[Extracted data entries]

_ _ _ _ _

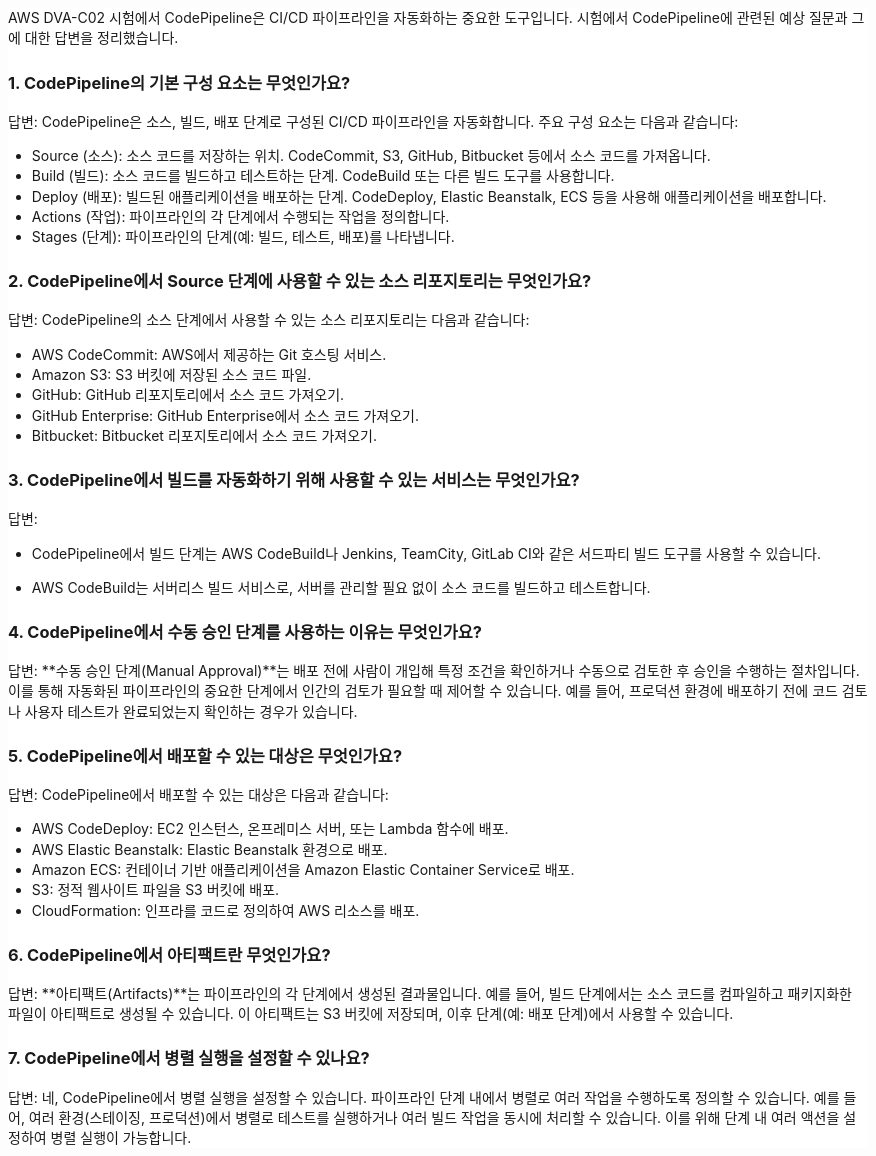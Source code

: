 AWS DVA-C02 시험에서 CodePipeline은 CI/CD 파이프라인을 자동화하는 중요한 도구입니다. 시험에서 CodePipeline에 관련된 예상 질문과 그에 대한 답변을 정리했습니다.

### 1. CodePipeline의 기본 구성 요소는 무엇인가요?
답변:
CodePipeline은 소스, 빌드, 배포 단계로 구성된 CI/CD 파이프라인을 자동화합니다. 주요 구성 요소는 다음과 같습니다:

* Source (소스): 소스 코드를 저장하는 위치. CodeCommit, S3, GitHub, Bitbucket 등에서 소스 코드를 가져옵니다.
* Build (빌드): 소스 코드를 빌드하고 테스트하는 단계. CodeBuild 또는 다른 빌드 도구를 사용합니다.
* Deploy (배포): 빌드된 애플리케이션을 배포하는 단계. CodeDeploy, Elastic Beanstalk, ECS 등을 사용해 애플리케이션을 배포합니다.
* Actions (작업): 파이프라인의 각 단계에서 수행되는 작업을 정의합니다.
* Stages (단계): 파이프라인의 단계(예: 빌드, 테스트, 배포)를 나타냅니다.

### 2. CodePipeline에서 Source 단계에 사용할 수 있는 소스 리포지토리는 무엇인가요?
답변:
CodePipeline의 소스 단계에서 사용할 수 있는 소스 리포지토리는 다음과 같습니다:

* AWS CodeCommit: AWS에서 제공하는 Git 호스팅 서비스.
* Amazon S3: S3 버킷에 저장된 소스 코드 파일.
* GitHub: GitHub 리포지토리에서 소스 코드 가져오기.
* GitHub Enterprise: GitHub Enterprise에서 소스 코드 가져오기.
* Bitbucket: Bitbucket 리포지토리에서 소스 코드 가져오기.

### 3. CodePipeline에서 빌드를 자동화하기 위해 사용할 수 있는 서비스는 무엇인가요?
답변:
* CodePipeline에서 빌드 단계는 AWS CodeBuild나 Jenkins, TeamCity, GitLab CI와 같은 서드파티 빌드 도구를 사용할 수 있습니다.

* AWS CodeBuild는 서버리스 빌드 서비스로, 서버를 관리할 필요 없이 소스 코드를 빌드하고 테스트합니다.

### 4. CodePipeline에서 수동 승인 단계를 사용하는 이유는 무엇인가요?
답변:
**수동 승인 단계(Manual Approval)**는 배포 전에 사람이 개입해 특정 조건을 확인하거나 수동으로 검토한 후 승인을 수행하는 절차입니다. 이를 통해 자동화된 파이프라인의 중요한 단계에서 인간의 검토가 필요할 때 제어할 수 있습니다. 예를 들어, 프로덕션 환경에 배포하기 전에 코드 검토나 사용자 테스트가 완료되었는지 확인하는 경우가 있습니다.

### 5. CodePipeline에서 배포할 수 있는 대상은 무엇인가요?
답변:
CodePipeline에서 배포할 수 있는 대상은 다음과 같습니다:

* AWS CodeDeploy: EC2 인스턴스, 온프레미스 서버, 또는 Lambda 함수에 배포.
* AWS Elastic Beanstalk: Elastic Beanstalk 환경으로 배포.
* Amazon ECS: 컨테이너 기반 애플리케이션을 Amazon Elastic Container Service로 배포.
* S3: 정적 웹사이트 파일을 S3 버킷에 배포.
* CloudFormation: 인프라를 코드로 정의하여 AWS 리소스를 배포.

### 6. CodePipeline에서 아티팩트란 무엇인가요?
답변:
**아티팩트(Artifacts)**는 파이프라인의 각 단계에서 생성된 결과물입니다. 예를 들어, 빌드 단계에서는 소스 코드를 컴파일하고 패키지화한 파일이 아티팩트로 생성될 수 있습니다. 이 아티팩트는 S3 버킷에 저장되며, 이후 단계(예: 배포 단계)에서 사용할 수 있습니다.

### 7. CodePipeline에서 병렬 실행을 설정할 수 있나요?
답변:
네, CodePipeline에서 병렬 실행을 설정할 수 있습니다. 파이프라인 단계 내에서 병렬로 여러 작업을 수행하도록 정의할 수 있습니다. 예를 들어, 여러 환경(스테이징, 프로덕션)에서 병렬로 테스트를 실행하거나 여러 빌드 작업을 동시에 처리할 수 있습니다. 이를 위해 단계 내 여러 액션을 설정하여 병렬 실행이 가능합니다.
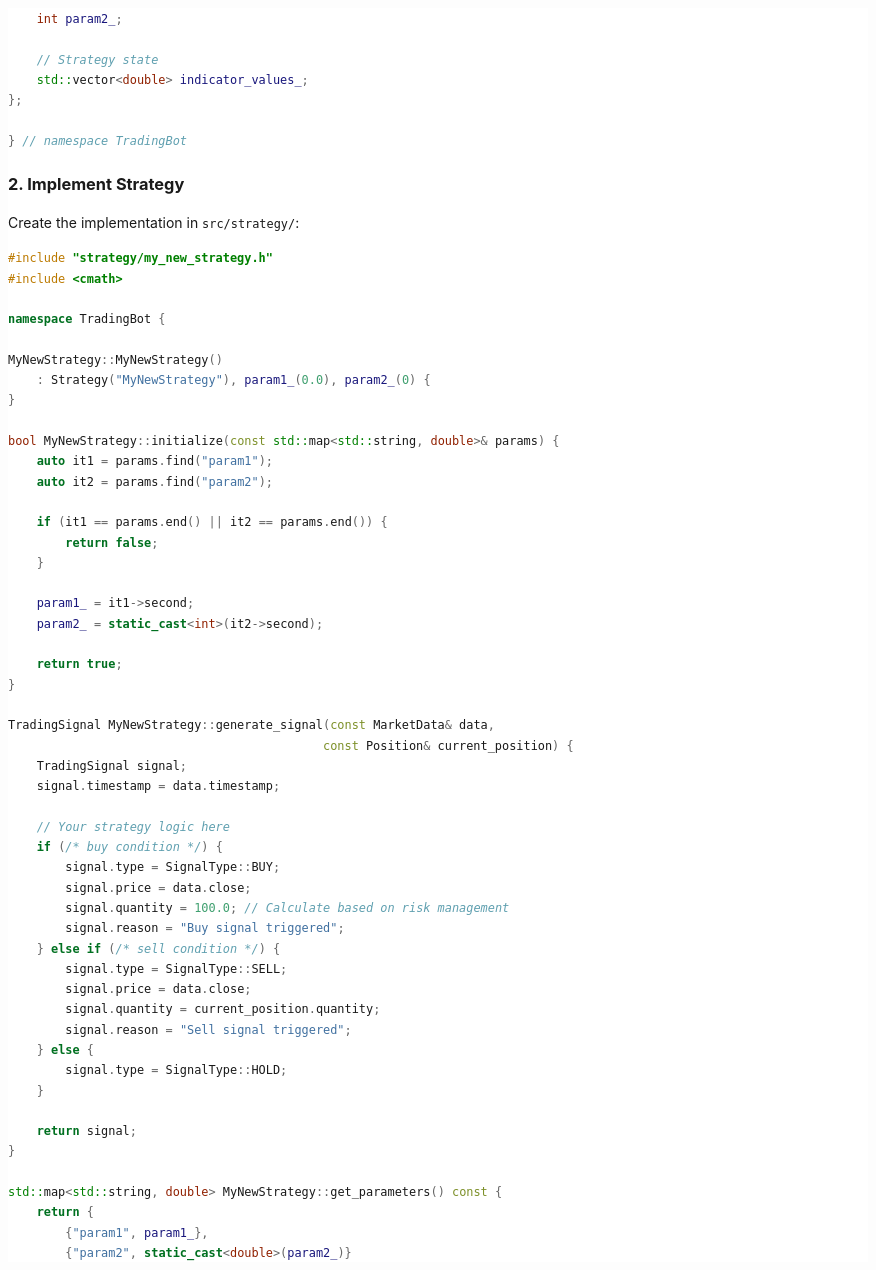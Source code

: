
```cpp
    int param2_;
    
    // Strategy state
    std::vector<double> indicator_values_;
};

} // namespace TradingBot
```

### 2. Implement Strategy

Create the implementation in `src/strategy/`:

```cpp
#include "strategy/my_new_strategy.h"
#include <cmath>

namespace TradingBot {

MyNewStrategy::MyNewStrategy() 
    : Strategy("MyNewStrategy"), param1_(0.0), param2_(0) {
}

bool MyNewStrategy::initialize(const std::map<std::string, double>& params) {
    auto it1 = params.find("param1");
    auto it2 = params.find("param2");
    
    if (it1 == params.end() || it2 == params.end()) {
        return false;
    }
    
    param1_ = it1->second;
    param2_ = static_cast<int>(it2->second);
    
    return true;
}

TradingSignal MyNewStrategy::generate_signal(const MarketData& data,
                                            const Position& current_position) {
    TradingSignal signal;
    signal.timestamp = data.timestamp;
    
    // Your strategy logic here
    if (/* buy condition */) {
        signal.type = SignalType::BUY;
        signal.price = data.close;
        signal.quantity = 100.0; // Calculate based on risk management
        signal.reason = "Buy signal triggered";
    } else if (/* sell condition */) {
        signal.type = SignalType::SELL;
        signal.price = data.close;
        signal.quantity = current_position.quantity;
        signal.reason = "Sell signal triggered";
    } else {
        signal.type = SignalType::HOLD;
    }
    
    return signal;
}

std::map<std::string, double> MyNewStrategy::get_parameters() const {
    return {
        {"param1", param1_},
        {"param2", static_cast<double>(param2_)}
```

_ _ _ _ _

§ THE PROBLEM
Every entry above needs to be printed again exactly, with its pictures left out.

§ RESULT OF THE TASK
Source code

: AWS DVA-C02 시험에서 CodePipeline은 CI/CD 파이프라인을 자동화하는 중요한 도구입니다. 시험에서 CodePipeline에 관련된 예상 질문과 그에 대한 답변을 정리했습니다.

### 1. CodePipeline의 기본 구성 요소는 무엇인가요?
답변:
CodePipeline은 소스, 빌드, 배포 단계로 구성된 CI/CD 파이프라인을 자동화합니다. 주요 구성 요소는 다음과 같습니다:

* Source (소스): 소스 코드를 저장하는 위치. CodeCommit, S3, GitHub, Bitbucket 등에서 소스 코드를 가져옵니다.
* Build (빌드): 소스 코드를 빌드하고 테스트하는 단계. CodeBuild 또는 다른 빌드 도구를 사용합니다.
* Deploy (배포): 빌드된 애플리케이션을 배포하는 단계. CodeDeploy, Elastic Beanstalk, ECS 등을 사용해 애플리케이션을 배포합니다.
* Actions (작업): 파이프라인의 각 단계에서 수행되는 작업을 정의합니다.
* Stages (단계): 파이프라인의 단계(예: 빌드, 테스트, 배포)를 나타냅니다.

### 2. CodePipeline에서 Source 단계에 사용할 수 있는 소스 리포지토리는 무엇인가요?
답변:
CodePipeline의 소스 단계에서 사용할 수 있는 소스 리포지토리는 다음과 같습니다:

* AWS CodeCommit: AWS에서 제공하는 Git 호스팅 서비스.
* Amazon S3: S3 버킷에 저장된 소스 코드 파일.
* GitHub: GitHub 리포지토리에서 소스 코드 가져오기.
* GitHub Enterprise: GitHub Enterprise에서 소스 코드 가져오기.
* Bitbucket: Bitbucket 리포지토리에서 소스 코드 가져오기.

### 3. CodePipeline에서 빌드를 자동화하기 위해 사용할 수 있는 서비스는 무엇인가요?
답변:
* CodePipeline에서 빌드 단계는 AWS CodeBuild나 Jenkins, TeamCity, GitLab CI와 같은 서드파티 빌드 도구를 사용할 수 있습니다.

* AWS CodeBuild는 서버리스 빌드 서비스로, 서버를 관리할 필요 없이 소스 코드를 빌드하고 테스트합니다.

### 4. CodePipeline에서 수동 승인 단계를 사용하는 이유는 무엇인가요?
답변:
**수동 승인 단계(Manual Approval)**는 배포 전에 사람이 개입해 특정 조건을 확인하거나 수동으로 검토한 후 승인을 수행하는 절차입니다. 이를 통해 자동화된 파이프라인의 중요한 단계에서 인간의 검토가 필요할 때 제어할 수 있습니다. 예를 들어, 프로덕션 환경에 배포하기 전에 코드 검토나 사용자 테스트가 완료되었는지 확인하는 경우가 있습니다.

### 5. CodePipeline에서 배포할 수 있는 대상은 무엇인가요?
답변:
CodePipeline에서 배포할 수 있는 대상은 다음과 같습니다:

* AWS CodeDeploy: EC2 인스턴스, 온프레미스 서버, 또는 Lambda 함수에 배포.
* AWS Elastic Beanstalk: Elastic Beanstalk 환경으로 배포.
* Amazon ECS: 컨테이너 기반 애플리케이션을 Amazon Elastic Container Service로 배포.
* S3: 정적 웹사이트 파일을 S3 버킷에 배포.
* CloudFormation: 인프라를 코드로 정의하여 AWS 리소스를 배포.

### 6. CodePipeline에서 아티팩트란 무엇인가요?
답변:
**아티팩트(Artifacts)**는 파이프라인의 각 단계에서 생성된 결과물입니다. 예를 들어, 빌드 단계에서는 소스 코드를 컴파일하고 패키지화한 파일이 아티팩트로 생성될 수 있습니다. 이 아티팩트는 S3 버킷에 저장되며, 이후 단계(예: 배포 단계)에서 사용할 수 있습니다.

### 7. CodePipeline에서 병렬 실행을 설정할 수 있나요?
답변:
네, CodePipeline에서 병렬 실행을 설정할 수 있습니다. 파이프라인 단계 내에서 병렬로 여러 작업을 수행하도록 정의할 수 있습니다. 예를 들어, 여러 환경(스테이징, 프로덕션)에서 병렬로 테스트를 실행하거나 여러 빌드 작업을 동시에 처리할 수 있습니다. 이를 위해 단계 내 여러 액션을 설정하여 병렬 실행이 가능합니다.
Source code

:
```cpp
    int param2_;
    
    // Strategy state
    std::vector<double> indicator_values_;
};

} // namespace TradingBot
```

### 2. Implement Strategy

Create the implementation in `src/strategy/`:

```cpp
#include "strategy/my_new_strategy.h"
#include <cmath>

namespace TradingBot {

MyNewStrategy::MyNewStrategy() 
    : Strategy("MyNewStrategy"), param1_(0.0), param2_(0) {
}

bool MyNewStrategy::initialize(const std::map<std::string, double>& params) {
    auto it1 = params.find("param1");
    auto it2 = params.find("param2");
    
    if (it1 == params.end() || it2 == params.end()) {
        return false;
    }
    
    param1_ = it1->second;
    param2_ = static_cast<int>(it2->second);
    
    return true;
}

TradingSignal MyNewStrategy::generate_signal(const MarketData& data,
                                            const Position& current_position) {
    TradingSignal signal;
    signal.timestamp = data.timestamp;
    
    // Your strategy logic here
    if (/* buy condition */) {
        signal.type = SignalType::BUY;
        signal.price = data.close;
        signal.quantity = 100.0; // Calculate based on risk management
        signal.reason = "Buy signal triggered";
    } else if (/* sell condition */) {
        signal.type = SignalType::SELL;
        signal.price = data.close;
        signal.quantity = current_position.quantity;
        signal.reason = "Sell signal triggered";
    } else {
        signal.type = SignalType::HOLD;
    }
    
    return signal;
}

std::map<std::string, double> MyNewStrategy::get_parameters() const {
    return {
        {"param1", param1_},
        {"param2", static_cast<double>(param2_)}
```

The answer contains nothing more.